Recensione #329 - Rolando del camposanto. Due fantasmi da salvare di Fabio Genovesi e INCONTRO CON L'AUTORE

Buongiorno lettori, come state? Io con la classica fiacchezza del lunedì ma prima di sera passerà... forse!
Oggi cominciamo in bellezza la settimana con la recensione ed il resoconto di un incontro con l'autore cui ho partecipato tantissimo tempo fa ma di cui riesco a parlarvi solo ora. Si tratta del libro Rolando del camposanto. Due fantasmi da salvare di Fabio Genovesi  edito da Mondadori che ringrazio immensamente per la copia e per l'incontro, pag. 226.
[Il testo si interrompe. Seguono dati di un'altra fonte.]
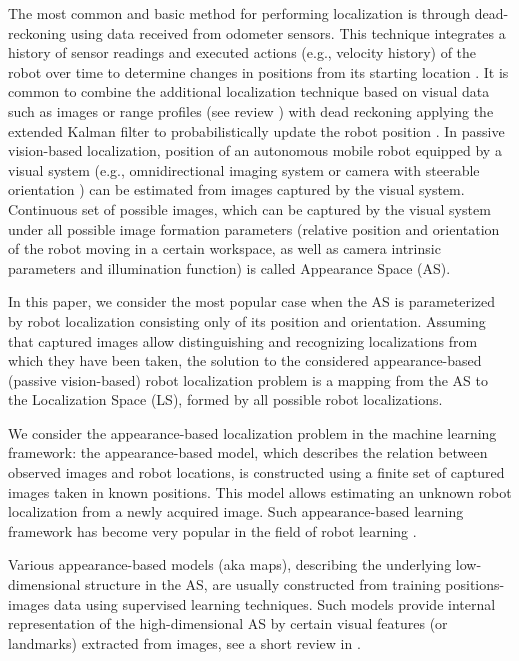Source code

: \documentclass[conference]{IEEEtran} %
\begin{document}
The most common and basic method for performing localization is through dead-reckoning using data received from odometer sensors. This technique integrates a history of sensor readings and executed actions (e.g., velocity history) of the robot over time to determine changes in positions from its starting location \cite{bib1,bib2,bib3}. It is common to combine the additional localization technique based on visual data such as images or range profiles (see review \cite{bib4}) with dead reckoning applying the extended Kalman filter to probabilistically update the robot position \cite{bib5,bib6}. In passive vision-based localization, position of an autonomous mobile robot equipped by a visual system (e.g., omnidirectional imaging system \cite{bib7,bib8,bib9} or camera with steerable orientation \cite{bib10}) can be estimated from images captured by the visual system. Continuous set of possible images, which can be captured by the visual system under all possible image formation parameters (relative position and orientation of the robot moving in a certain workspace, as well as camera intrinsic parameters and illumination function) is called Appearance Space (AS).

In this paper, we consider the most popular case when the AS is parameterized by robot localization  consisting only of its position and orientation. Assuming that captured images allow distinguishing and recognizing localizations from which they have been taken, the solution to the considered appearance-based (passive vision-based) robot localization problem is a mapping from the AS to the Localization Space (LS), formed by all possible robot localizations.

We consider the appearance-based localization problem in the machine learning framework: the appearance-based model, which describes the relation between observed images and robot locations, is constructed using a finite set of captured images taken in known positions. This model allows estimating an unknown robot localization from a newly acquired image. Such appearance-based learning framework has become very popular in the field of robot learning \cite{bib11}.

Various appearance-based models (aka maps), describing the underlying low-dimensional structure in the AS, are usually constructed from training positions-images data using supervised learning techniques. Such models provide internal representation of the high-dimensional AS by certain visual features (or landmarks) extracted from images, see a short review in \cite{bib12}.
\end{document}
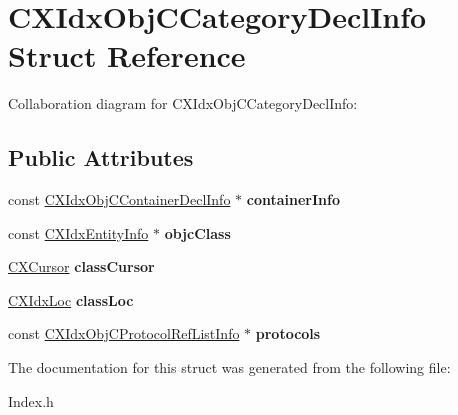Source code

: \hypertarget{structCXIdxObjCCategoryDeclInfo}{}\section{C\+X\+Idx\+Obj\+C\+Category\+Decl\+Info Struct Reference}
\label{structCXIdxObjCCategoryDeclInfo}


Collaboration diagram for C\+X\+Idx\+Obj\+C\+Category\+Decl\+Info\+:
\subsection*{Public Attributes}
\begin{DoxyCompactItemize}
\item 
\mbox{\label{structCXIdxObjCCategoryDeclInfo_ada62478182e0d4c1d6532acc30626441}} 
const \hyperlink{structCXIdxObjCContainerDeclInfo}{C\+X\+Idx\+Obj\+C\+Container\+Decl\+Info} $\ast$ {\bfseries container\+Info}
\item 
\mbox{\label{structCXIdxObjCCategoryDeclInfo_a4a005c49962d2d79f43948a3c99574cb}} 
const \hyperlink{structCXIdxEntityInfo}{C\+X\+Idx\+Entity\+Info} $\ast$ {\bfseries objc\+Class}
\item 
\mbox{\label{structCXIdxObjCCategoryDeclInfo_a33abfefb90d13fe4db7f65493139d56c}} 
\hyperlink{structCXCursor}{C\+X\+Cursor} {\bfseries class\+Cursor}
\item 
\mbox{\label{structCXIdxObjCCategoryDeclInfo_a15f100b066927d642068d564adbf9c45}} 
\hyperlink{structCXIdxLoc}{C\+X\+Idx\+Loc} {\bfseries class\+Loc}
\item 
\mbox{\label{structCXIdxObjCCategoryDeclInfo_a756b51f99ced89cf5f3c4b7bf6196b2d}} 
const \hyperlink{structCXIdxObjCProtocolRefListInfo}{C\+X\+Idx\+Obj\+C\+Protocol\+Ref\+List\+Info} $\ast$ {\bfseries protocols}
\end{DoxyCompactItemize}


The documentation for this struct was generated from the following file\+:\begin{DoxyCompactItemize}
\item 
Index.\+h\end{DoxyCompactItemize}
Sinossi: Rolando vive nel cimitero, insieme allo zio che fa il guardiano. Ne esce solo per andare a scuola, dove i compagni lo evitano, e non ha amici, a eccezione di un merlo di nome Cip. Quando un giorno tra le lapidi appaiono i cugini Marika e Mirko Gini, Rolando trova due amici della sua età. Ma i cugini Gini sono dei fantasmi e presto spariranno per sempre nel Grande Buco. Per salvarli , Rolando deve addentrarsi sul Monte Pupazzo, fino al buio nero, per trovare la Cosa Rossa entro la mezzanotte del giorno dopo, quando sarà anche il suo compleanno. Il viaggio insieme a Cip attraverso la natura incontaminata si trasforma in un'impresa clamorosa, in compagnia di personaggi indimenticabili: un robivecchi sbandato, un cacciatore strabico,una femmina di cinghiale elegante e raffinata, e una bambina selvatica che si fa chiamare Tigre e vive nei boschi. Età di lettura: da 6 a 9 anni.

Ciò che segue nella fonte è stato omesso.